## Exercise prompt
Within the data below, copy each line where the string "file" is found.

Stored items from a collection:
★ ★ ★ ★
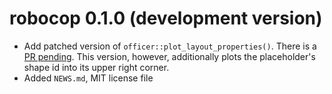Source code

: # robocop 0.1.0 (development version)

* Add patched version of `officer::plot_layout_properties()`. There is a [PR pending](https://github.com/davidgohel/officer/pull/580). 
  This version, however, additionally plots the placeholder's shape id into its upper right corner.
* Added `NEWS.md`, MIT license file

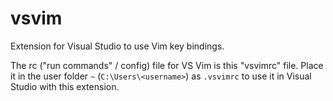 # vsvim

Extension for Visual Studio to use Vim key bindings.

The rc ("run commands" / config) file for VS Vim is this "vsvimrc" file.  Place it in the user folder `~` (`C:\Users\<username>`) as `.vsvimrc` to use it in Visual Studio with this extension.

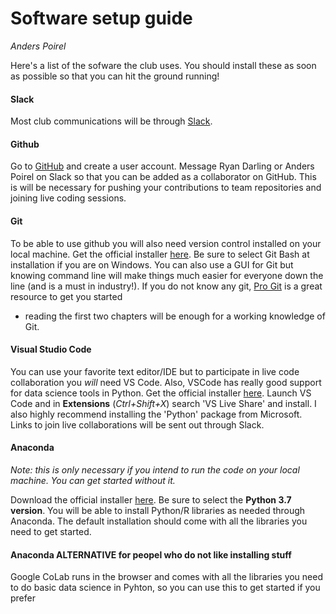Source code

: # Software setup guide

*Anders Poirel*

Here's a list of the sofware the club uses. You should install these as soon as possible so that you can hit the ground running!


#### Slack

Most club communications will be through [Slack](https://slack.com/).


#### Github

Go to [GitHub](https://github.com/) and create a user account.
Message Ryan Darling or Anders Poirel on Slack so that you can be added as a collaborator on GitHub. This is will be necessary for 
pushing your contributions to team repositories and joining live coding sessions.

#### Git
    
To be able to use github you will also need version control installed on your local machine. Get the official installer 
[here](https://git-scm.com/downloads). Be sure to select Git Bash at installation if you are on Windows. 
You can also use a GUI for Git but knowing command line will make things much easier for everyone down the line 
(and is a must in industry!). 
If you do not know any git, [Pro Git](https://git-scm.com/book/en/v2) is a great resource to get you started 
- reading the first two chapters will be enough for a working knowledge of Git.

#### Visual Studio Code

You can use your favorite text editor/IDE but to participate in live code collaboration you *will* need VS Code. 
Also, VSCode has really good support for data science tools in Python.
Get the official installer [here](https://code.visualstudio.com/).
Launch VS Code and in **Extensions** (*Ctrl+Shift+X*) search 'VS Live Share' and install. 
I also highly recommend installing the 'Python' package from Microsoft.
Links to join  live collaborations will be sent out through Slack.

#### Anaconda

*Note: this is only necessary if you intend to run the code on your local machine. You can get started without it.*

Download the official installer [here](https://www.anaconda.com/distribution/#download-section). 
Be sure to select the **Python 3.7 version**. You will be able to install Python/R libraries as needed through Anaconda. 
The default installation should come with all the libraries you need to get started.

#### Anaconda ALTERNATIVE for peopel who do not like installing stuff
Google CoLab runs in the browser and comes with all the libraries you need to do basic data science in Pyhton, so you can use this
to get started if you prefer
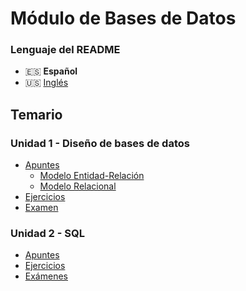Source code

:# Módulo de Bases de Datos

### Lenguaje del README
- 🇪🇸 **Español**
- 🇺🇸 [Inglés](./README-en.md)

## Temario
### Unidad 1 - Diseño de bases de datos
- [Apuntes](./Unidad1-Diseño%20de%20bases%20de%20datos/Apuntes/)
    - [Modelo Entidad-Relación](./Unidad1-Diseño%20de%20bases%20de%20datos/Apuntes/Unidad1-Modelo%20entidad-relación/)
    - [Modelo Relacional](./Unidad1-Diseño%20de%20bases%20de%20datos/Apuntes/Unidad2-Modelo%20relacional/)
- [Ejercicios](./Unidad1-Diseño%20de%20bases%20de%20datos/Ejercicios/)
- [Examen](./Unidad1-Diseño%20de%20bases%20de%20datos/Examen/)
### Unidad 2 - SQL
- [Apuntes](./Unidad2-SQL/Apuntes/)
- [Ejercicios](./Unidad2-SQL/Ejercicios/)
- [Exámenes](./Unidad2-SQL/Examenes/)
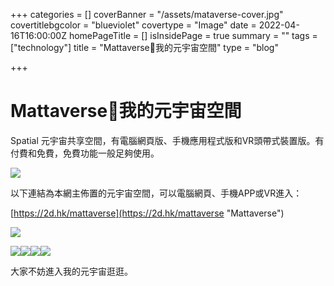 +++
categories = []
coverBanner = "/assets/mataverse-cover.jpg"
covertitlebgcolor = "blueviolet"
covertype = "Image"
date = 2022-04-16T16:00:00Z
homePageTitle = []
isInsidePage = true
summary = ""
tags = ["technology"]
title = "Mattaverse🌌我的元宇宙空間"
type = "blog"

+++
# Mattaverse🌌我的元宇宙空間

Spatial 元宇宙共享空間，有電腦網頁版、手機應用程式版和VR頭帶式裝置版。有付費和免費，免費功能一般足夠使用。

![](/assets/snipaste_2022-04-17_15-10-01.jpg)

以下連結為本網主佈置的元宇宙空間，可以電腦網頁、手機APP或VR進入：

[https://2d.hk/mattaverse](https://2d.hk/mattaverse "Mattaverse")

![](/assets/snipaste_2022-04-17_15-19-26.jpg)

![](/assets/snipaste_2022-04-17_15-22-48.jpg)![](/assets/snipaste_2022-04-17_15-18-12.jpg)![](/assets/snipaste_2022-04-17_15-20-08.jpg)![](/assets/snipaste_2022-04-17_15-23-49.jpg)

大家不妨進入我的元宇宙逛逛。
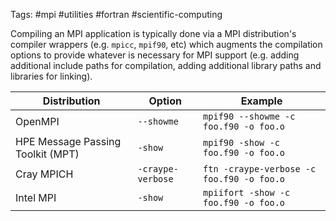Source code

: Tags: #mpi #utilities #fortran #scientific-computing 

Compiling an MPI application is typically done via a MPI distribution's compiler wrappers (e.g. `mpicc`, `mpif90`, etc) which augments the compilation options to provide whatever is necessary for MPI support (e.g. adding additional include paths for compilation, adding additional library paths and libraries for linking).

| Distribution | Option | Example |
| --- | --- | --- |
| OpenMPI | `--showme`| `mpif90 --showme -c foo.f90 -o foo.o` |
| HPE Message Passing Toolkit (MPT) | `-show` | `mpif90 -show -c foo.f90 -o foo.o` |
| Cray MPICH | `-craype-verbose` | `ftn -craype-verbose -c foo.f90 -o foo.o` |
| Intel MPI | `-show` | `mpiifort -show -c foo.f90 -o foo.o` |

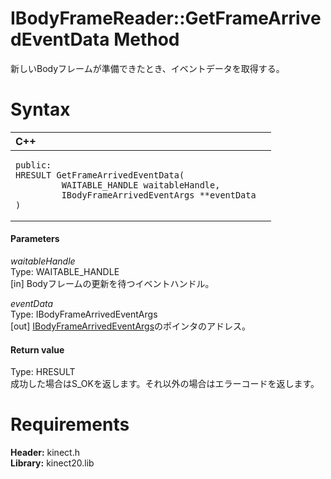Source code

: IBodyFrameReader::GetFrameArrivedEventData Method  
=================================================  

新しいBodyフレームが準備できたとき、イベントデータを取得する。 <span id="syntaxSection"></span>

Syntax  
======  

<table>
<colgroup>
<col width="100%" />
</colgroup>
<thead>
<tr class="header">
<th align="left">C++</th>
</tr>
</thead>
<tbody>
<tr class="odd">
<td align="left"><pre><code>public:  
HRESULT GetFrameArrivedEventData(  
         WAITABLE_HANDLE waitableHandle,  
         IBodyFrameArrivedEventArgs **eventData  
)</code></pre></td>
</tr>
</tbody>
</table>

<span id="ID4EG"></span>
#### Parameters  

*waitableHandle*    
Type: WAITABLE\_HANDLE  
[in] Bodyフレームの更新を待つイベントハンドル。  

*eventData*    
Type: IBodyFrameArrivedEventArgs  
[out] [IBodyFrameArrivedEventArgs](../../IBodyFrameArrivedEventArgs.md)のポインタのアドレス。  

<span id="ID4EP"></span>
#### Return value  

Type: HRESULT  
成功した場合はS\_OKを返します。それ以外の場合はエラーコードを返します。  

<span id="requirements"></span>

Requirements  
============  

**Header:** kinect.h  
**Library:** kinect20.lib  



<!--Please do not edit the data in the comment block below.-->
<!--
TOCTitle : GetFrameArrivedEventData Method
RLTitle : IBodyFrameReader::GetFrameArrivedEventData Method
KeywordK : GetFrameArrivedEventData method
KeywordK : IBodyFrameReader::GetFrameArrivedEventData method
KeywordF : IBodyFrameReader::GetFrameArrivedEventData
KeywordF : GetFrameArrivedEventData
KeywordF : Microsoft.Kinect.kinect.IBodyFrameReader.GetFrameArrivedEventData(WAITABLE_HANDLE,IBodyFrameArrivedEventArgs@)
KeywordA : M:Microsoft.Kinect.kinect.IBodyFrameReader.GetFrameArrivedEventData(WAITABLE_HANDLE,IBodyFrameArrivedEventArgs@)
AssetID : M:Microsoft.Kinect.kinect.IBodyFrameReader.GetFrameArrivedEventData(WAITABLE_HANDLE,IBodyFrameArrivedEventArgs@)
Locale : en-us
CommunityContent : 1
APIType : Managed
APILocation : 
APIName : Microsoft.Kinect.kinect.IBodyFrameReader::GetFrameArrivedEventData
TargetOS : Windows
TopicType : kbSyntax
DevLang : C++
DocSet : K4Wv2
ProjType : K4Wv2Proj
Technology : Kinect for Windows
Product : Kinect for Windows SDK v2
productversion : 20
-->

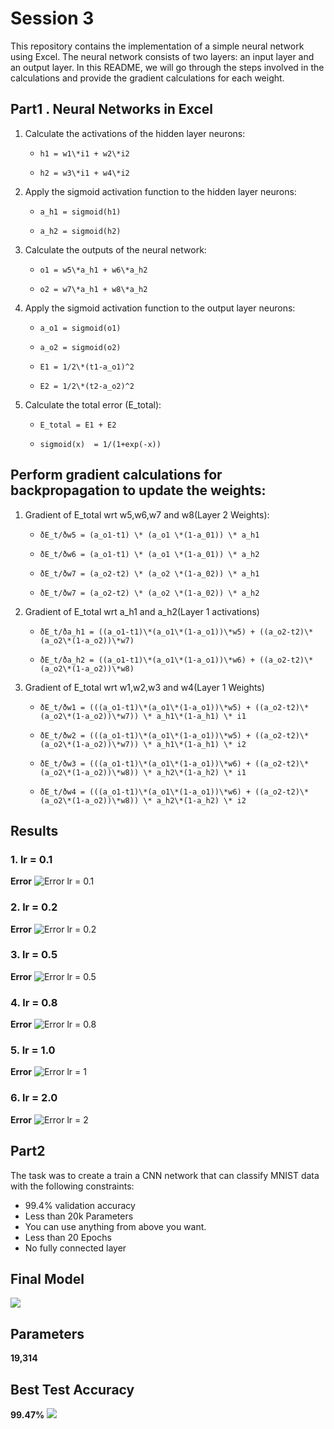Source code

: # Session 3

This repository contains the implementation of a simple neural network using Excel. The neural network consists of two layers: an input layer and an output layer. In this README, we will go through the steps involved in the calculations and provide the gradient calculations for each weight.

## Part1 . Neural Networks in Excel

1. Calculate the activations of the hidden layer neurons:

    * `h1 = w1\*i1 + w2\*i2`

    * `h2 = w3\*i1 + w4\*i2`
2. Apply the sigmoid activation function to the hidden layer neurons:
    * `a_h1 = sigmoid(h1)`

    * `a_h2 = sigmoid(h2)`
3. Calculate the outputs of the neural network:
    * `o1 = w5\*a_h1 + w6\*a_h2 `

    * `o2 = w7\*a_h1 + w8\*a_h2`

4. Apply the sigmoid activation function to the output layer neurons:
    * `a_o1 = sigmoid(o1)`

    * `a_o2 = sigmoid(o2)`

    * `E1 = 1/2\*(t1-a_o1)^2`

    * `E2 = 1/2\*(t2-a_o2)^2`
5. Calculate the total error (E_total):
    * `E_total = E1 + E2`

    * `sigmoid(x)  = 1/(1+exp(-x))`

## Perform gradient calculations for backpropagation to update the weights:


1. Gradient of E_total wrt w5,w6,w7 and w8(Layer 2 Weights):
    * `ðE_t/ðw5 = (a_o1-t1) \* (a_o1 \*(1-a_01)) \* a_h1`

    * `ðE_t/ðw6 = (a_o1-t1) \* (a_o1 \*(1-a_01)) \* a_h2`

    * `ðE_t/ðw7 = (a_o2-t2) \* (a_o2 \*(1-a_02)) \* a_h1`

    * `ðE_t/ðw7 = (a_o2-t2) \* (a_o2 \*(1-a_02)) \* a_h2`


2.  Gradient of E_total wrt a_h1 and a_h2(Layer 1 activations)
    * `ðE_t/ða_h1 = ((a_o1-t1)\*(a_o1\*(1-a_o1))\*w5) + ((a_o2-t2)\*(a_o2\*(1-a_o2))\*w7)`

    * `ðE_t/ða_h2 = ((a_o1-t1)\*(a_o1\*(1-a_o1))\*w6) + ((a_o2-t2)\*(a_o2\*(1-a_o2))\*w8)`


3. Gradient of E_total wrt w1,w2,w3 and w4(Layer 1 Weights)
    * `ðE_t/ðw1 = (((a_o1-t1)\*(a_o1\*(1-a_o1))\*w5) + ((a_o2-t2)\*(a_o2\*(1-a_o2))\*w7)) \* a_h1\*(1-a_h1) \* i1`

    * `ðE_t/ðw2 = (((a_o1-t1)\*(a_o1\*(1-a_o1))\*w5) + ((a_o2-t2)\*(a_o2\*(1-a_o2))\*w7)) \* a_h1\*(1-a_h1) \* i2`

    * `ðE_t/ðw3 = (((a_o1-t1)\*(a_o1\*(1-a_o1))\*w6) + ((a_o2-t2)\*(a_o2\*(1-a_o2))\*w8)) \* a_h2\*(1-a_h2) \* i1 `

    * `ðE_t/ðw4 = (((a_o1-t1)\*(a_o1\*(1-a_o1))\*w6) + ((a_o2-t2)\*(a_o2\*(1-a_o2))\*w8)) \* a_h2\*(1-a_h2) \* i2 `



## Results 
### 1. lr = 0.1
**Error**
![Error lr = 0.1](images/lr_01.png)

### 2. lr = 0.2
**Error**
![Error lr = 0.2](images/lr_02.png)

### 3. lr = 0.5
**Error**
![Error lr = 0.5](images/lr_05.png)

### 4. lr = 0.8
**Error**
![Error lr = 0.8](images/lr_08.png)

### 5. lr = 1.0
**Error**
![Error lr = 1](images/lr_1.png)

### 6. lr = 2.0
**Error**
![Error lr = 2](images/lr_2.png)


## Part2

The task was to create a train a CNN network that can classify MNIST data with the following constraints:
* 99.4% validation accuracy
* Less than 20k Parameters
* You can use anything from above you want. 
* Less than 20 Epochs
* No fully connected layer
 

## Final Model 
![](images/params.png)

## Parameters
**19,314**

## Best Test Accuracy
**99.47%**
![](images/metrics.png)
★ ★ ★ ★
## Finished task
* Added `NEWS.md`, MIT license file
The rc ("run commands" / config) file for VS Vim is this "vsvimrc" file.  Place it in the user folder `~` (`C:\Users\<username>`) as `.vsvimrc` to use it in Visual Studio with this extension.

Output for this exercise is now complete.